The results are as follows:

Single thread:
Obs: rand() is very slow as it is. Explicit definition of RNG increases performance.

f0: rand()
  505.392 ms (7 allocations: 912 bytes)
f1: RNG inside f
  186.138 ms (14 allocations: 20.34 KiB)
f2: using const RNG = ...
  186.426 ms (7 allocations: 912 bytes)

2 threads:
Obs: rand() and RNG inside f scaled fine, the use of const ... results in much slower
code.

f0: rand()
  505.555 ms (14 allocations: 1.66 KiB)
f1: RNG inside f
  186.667 ms (28 allocations: 40.56 KiB)
f2: using const RNG = ...
  719.425 ms (14 allocations: 1.66 KiB)

4 threads:
Obs: f0, while slow, is scaling fine. f1 didn’t (but this result is not deterministic)
and f2 is clearly out of question.

f0: rand()
  513.237 ms (26 allocations: 3.16 KiB)
f1: RNG inside f
  366.962 ms (55 allocations: 81.00 KiB)
f2: using const RNG = ...
  1.687 s (26 allocations: 3.16 KiB)

8 threads:
Obs: f0 and f1 scaled fine. f2 does not. Not clear what happened with f1 in the
previous run.

f0: rand()
  510.787 ms (51 allocations: 6.19 KiB)
f1: RNG inside f
  186.583 ms (106 allocations: 161.78 KiB)
f2: using const RNG = ...
  3.982 s (50 allocations: 6.16 KiB)

Therefore, the const RNG option is not useful. There is an important performance gain in declaring RNG inside f(). Both this option and the standard rand() scaled well, yet sometimes the times vary quite a lot, which makes things hard to debug.

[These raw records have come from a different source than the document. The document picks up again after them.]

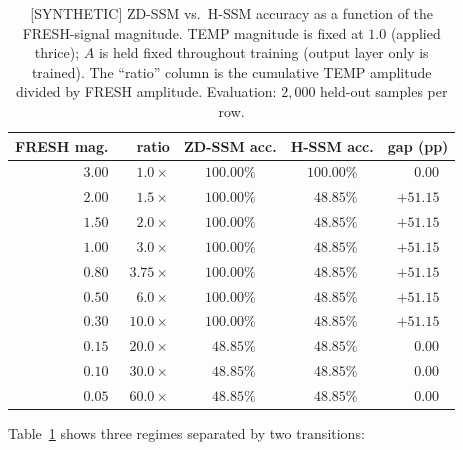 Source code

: \documentclass{article}
\begin{document}
\begin{table}[h]
  \centering
  \caption{[SYNTHETIC] ZD-SSM vs.\ H-SSM accuracy as a function of the FRESH-signal
  magnitude. TEMP magnitude is fixed at $1.0$ (applied thrice); $A$ is held
  fixed throughout training (output layer only is trained). The ``ratio''
  column is the cumulative TEMP amplitude divided by FRESH amplitude.
  Evaluation: $2{,}000$ held-out samples per row.}
  \label{tab:sweep}
  \begin{tabular}{rrccc}
    \toprule
    FRESH mag. & ratio & ZD-SSM acc. & H-SSM acc. & gap (pp) \\
    \midrule
    $3.00$ & $\phantom{0}1.0\times$ & $100.00\%$ & $100.00\%$ & $\phantom{+}0.00$ \\
    $2.00$ & $\phantom{0}1.5\times$ & $100.00\%$ & $\phantom{0}48.85\%$ & $+51.15$ \\
    $1.50$ & $\phantom{0}2.0\times$ & $100.00\%$ & $\phantom{0}48.85\%$ & $+51.15$ \\
    $1.00$ & $\phantom{0}3.0\times$ & $100.00\%$ & $\phantom{0}48.85\%$ & $+51.15$ \\
    $0.80$ & $\phantom{0}3.75\times$ & $100.00\%$ & $\phantom{0}48.85\%$ & $+51.15$ \\
    $0.50$ & $\phantom{0}6.0\times$ & $100.00\%$ & $\phantom{0}48.85\%$ & $+51.15$ \\
    $0.30$ & $10.0\times$ & $100.00\%$ & $\phantom{0}48.85\%$ & $+51.15$ \\
    $0.15$ & $20.0\times$ & $\phantom{0}48.85\%$ & $\phantom{0}48.85\%$ & $\phantom{+}0.00$ \\
    $0.10$ & $30.0\times$ & $\phantom{0}48.85\%$ & $\phantom{0}48.85\%$ & $\phantom{+}0.00$ \\
    $0.05$ & $60.0\times$ & $\phantom{0}48.85\%$ & $\phantom{0}48.85\%$ & $\phantom{+}0.00$ \\
    \bottomrule
  \end{tabular}
\end{table}

Table~\ref{tab:sweep} shows three regimes separated by two transitions:
\end{document}
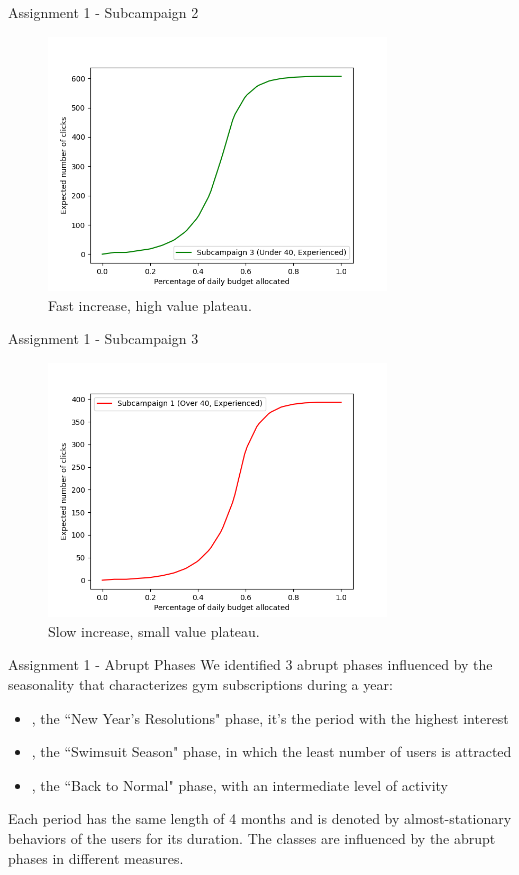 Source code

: \documentclass[11pt]{beamer}
\begin{document}
\begin{frame}{Assignment 1 - Subcampaign 2}
\begin{figure}[hbtp]
\centering
\includegraphics[width=0.8\textwidth]{images/subcampaign_3.png}
\caption{Fast increase, high value plateau.}
\end{figure}
\end{frame}

\begin{frame}{Assignment 1 - Subcampaign 3}
\begin{figure}[hbtp]
\centering
\includegraphics[width=0.8\textwidth]{images/subcampaign_1.png}
\caption{Slow increase, small value plateau.}
\end{figure}
\end{frame}

\begin{frame}{Assignment 1 - Abrupt Phases}
We identified 3 abrupt phases influenced by the seasonality that characterizes gym subscriptions during a year:
\begin{itemize}
\item [1.] [January-April], the ``New Year's Resolutions" phase, it's the period with the highest interest
\item [2.] [May-August], the ``Swimsuit Season" phase, in which the least number of users is attracted
\item [3.] [September-December], the ``Back to Normal" phase, with an intermediate level of activity 
\end{itemize}
Each period has the same length of 4 months and is denoted by almost-stationary behaviors of the users for its duration. The classes are influenced by the abrupt phases in different measures.
\end{frame} 
\end{document}
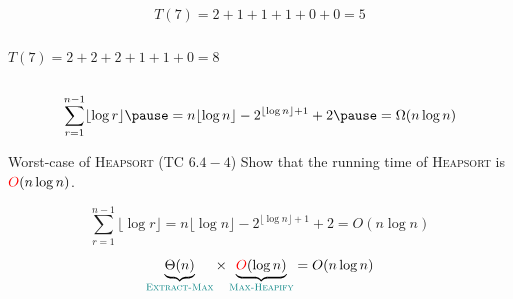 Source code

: \begin{frame}{}
  \centerline{}

  \pause

  \pause
  \vspace{-0.30cm}
  \[
    T(7) = 2 + 1 + 1 + 1 + 0 + 0 = 5
  \]

\end{frame}

\begin{frame}{}
  \begin{columns}
      \pause
      \[
	T(7) = 2 + 2 + 2 + 1 + 1 + 0 = 8
      \]
      \pause \centerline{\footnotesize {}}
    \pause
  \end{columns}

  \pause
  \vspace{0.60cm}
  \[
    \sum_{r=1}^{n-1} \lfloor \log r \rfloor \pause = n \lfloor \log  n \rfloor - 2^{\lfloor \log n \rfloor + 1} + 2 \pause = \Omega(n \log n)
  \]
\end{frame}

\begin{frame}{}
  \begin{exampleblock}{Worst-case of \textsc{Heapsort} (TC $6.4-4$)}
    Show that the  running time of \textsc{Heapsort} is $\textcolor{red}{O}(n \log n)$.
  \end{exampleblock}

  \pause
  \[
    \sum_{r=1}^{n-1} \lfloor \log r \rfloor = n \lfloor \log  n \rfloor - 2^{\lfloor \log n \rfloor + 1} + 2 = O(n \log n)
  \]

  \pause
  \vspace{0.30cm}
  \centerline{}

  \pause
  \vspace{0.30cm}
  \[
    \underbrace{\Theta(n)}_{\textcolor{teal}{\textsc{Extract-Max}}} \times \underbrace{\textcolor{red}{O}(\log n)}_{\textcolor{teal}{\textsc{Max-Heapify}}} = O(n \log n)
  \]
\end{frame}

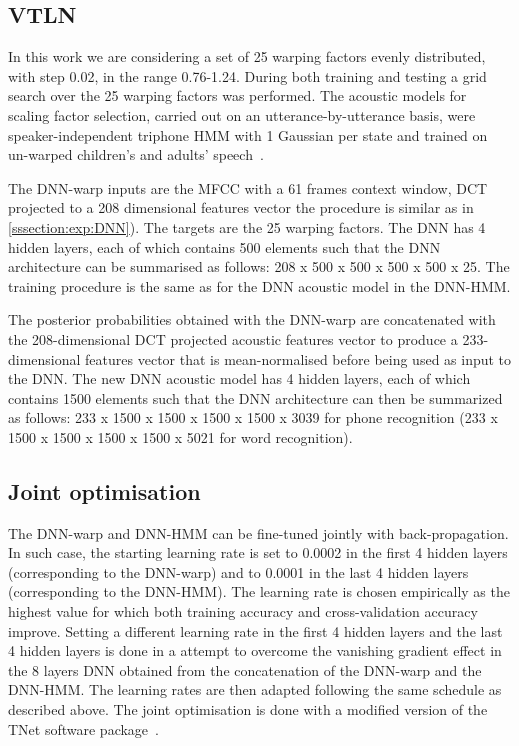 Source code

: \documentclass{nle}
\begin{document}
\subsection{VTLN}\label{sssection:exp:VTLN}
In  this  work  we are considering  a  set   of  25  warping   factors  evenly
distributed, with step 0.02, in the range 0.76-1.24. During both training and testing
a grid search over the 25 warping factors was performed.  The acoustic
models   for   scaling   factor    selection,   carried   out   on   an
utterance-by-utterance  basis, were speaker-independent  triphone HMM
with  1 Gaussian  per state  and  trained on  un-warped children's  and
adults' speech~\citep{WelKanNey99,GerGiuBru07}.

The DNN-warp inputs are the MFCC with a 61 frames context window, DCT
projected to a 208 dimensional features vector the procedure is similar as in \ref{sssection:exp:DNN}). The targets are the 25
warping factors. The  DNN has 4 hidden layers,  each of which contains
500  elements such  that the  DNN  architecture can  be summarised  as
follows: 208 x 500  x 500 x 500 x 500 x  25. The training procedure is
the same as for the DNN  acoustic model in the DNN-HMM.  

The posterior
probabilities  obtained with  the  DNN-warp are concatenated with  the
208-dimensional DCT  projected acoustic  features vector to produce a
233-dimensional features  vector that is mean-normalised  before being used
as input to  the DNN. The new DNN acoustic model  has 4 hidden layers,
each of  which contains 1500  elements such that the  DNN architecture
can then be summarized  as follows: 233 x 1500 x 1500  x 1500 x 1500 x
3039 for phone recognition (233 x 1500 x 1500  x 1500 x 1500 x 5021 for word recognition).

\subsection{Joint optimisation}\label{sssection:exp:joint}
The DNN-warp and DNN-HMM can be fine-tuned jointly with back-propagation. In such case, the starting learning rate is set to 0.0002 in the first 4 hidden layers (corresponding to the DNN-warp) and to 0.0001 in the last 4 hidden layers (corresponding to the DNN-HMM). The learning rate is chosen empirically as the highest value for which both training accuracy and cross-validation accuracy improve. Setting a different learning rate in the first 4 hidden layers and the last 4 hidden layers is done in a attempt to overcome the vanishing gradient effect in the 8 layers DNN obtained from the concatenation of the DNN-warp and the DNN-HMM. The learning rates are then adapted following the same schedule as described above. The joint optimisation is done with a modified version of the TNet software package~\citep{vesely10}.
\end{document}
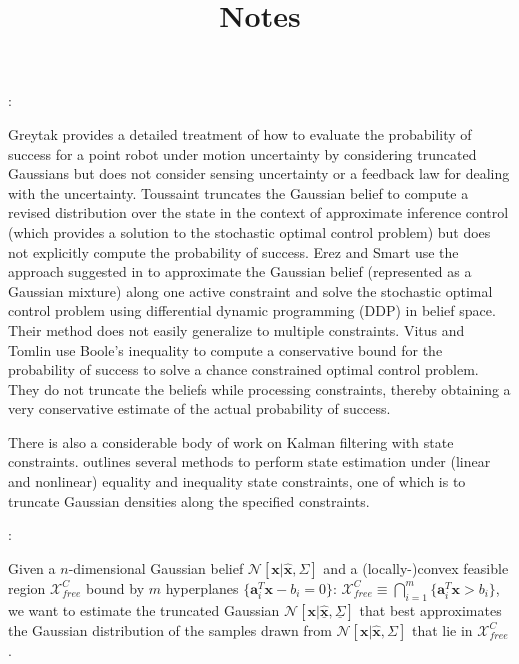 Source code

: \documentclass[letterpaper]{article}
\begin{document}
\title{\vspace{-40pt} Notes}

\author{}
\date{}

\maketitle

\vspace{-20pt}
: 

Greytak \cite{Greytak09} provides a detailed treatment of how to evaluate the probability of success for a point robot under motion uncertainty by considering truncated Gaussians but does not consider sensing uncertainty or a feedback law for dealing with the uncertainty. Toussaint \cite{Toussaint09b} truncates the Gaussian belief to compute a revised distribution over the state in the context of approximate inference control (which provides a solution to the stochastic optimal control problem) but does not explicitly compute the probability of success. Erez and Smart \cite{Erez10} use the approach suggested in \cite{Toussaint09b} to approximate the Gaussian belief (represented as a Gaussian mixture) along one active constraint and solve the stochastic optimal control problem using differential dynamic programming (DDP) in belief space. Their method does not easily generalize to multiple constraints. Vitus and Tomlin \cite{Vitus11} use Boole's inequality to compute a conservative bound for the probability of success to solve a chance constrained optimal control problem. They do not truncate the beliefs while processing constraints, thereby obtaining a very conservative estimate of the actual probability of success.

There is also a considerable body of work on Kalman filtering with state constraints. \cite{Simon09} outlines several methods to perform state estimation under (linear and nonlinear) equality and inequality state constraints, one of which is to truncate Gaussian densities along the specified constraints.

\vspace{10pt}
: 

Given a $n$-dimensional Gaussian belief $\mathcal{N}[\mathbf{x}|\hat{\mathbf{x}}, \Sigma]$ and a (locally-)convex feasible region $\mathcal{X}_{free}^{C}$ bound by $m$ hyperplanes $\{\mathbf{a}_{i}^T \mathbf{x} - b_{i} = 0\}$: $\mathcal{X}_{free}^{C} \equiv \bigcap \limits_{i = 1}^{m} {\{\mathbf{a}_{i}^T \mathbf{x} > b_{i}\}}$, we want to estimate the truncated Gaussian $\mathcal{N}[\mathbf{x}|\underline{\hat{\mathbf{x}}}, \underline{\Sigma}]$ that best approximates the Gaussian distribution of the samples drawn from $\mathcal{N}[\mathbf{x}|\hat{\mathbf{x}}, \Sigma]$ that lie in $\mathcal{X}_{free}^{C}$.
\end{document}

Concerning my original post: there was something locking the threads related to the printing after the thread spawn. It is to be checked if it is printing is the only function that leads to that behavior.

Remark: the use of the RNG = ... is somewhat limited except if rand is called from the first level of functions of the thread. Otherwise the inner functions would all have to have these definitions, and if they are called multiple times it is not clear to me yet if that initialization of the RNG will come with an additional cost. To be tested.

Well, tested the fact that RNG is defined in inner functions. Effectivelly, that comes with a HUGE cost (I had to kill a calculation that took before 16 s). Therefore, the alternative of declaring RNG = ... inside the function thread is limited to the cases where the rand() function is not called within a function that is called by itself multiple times.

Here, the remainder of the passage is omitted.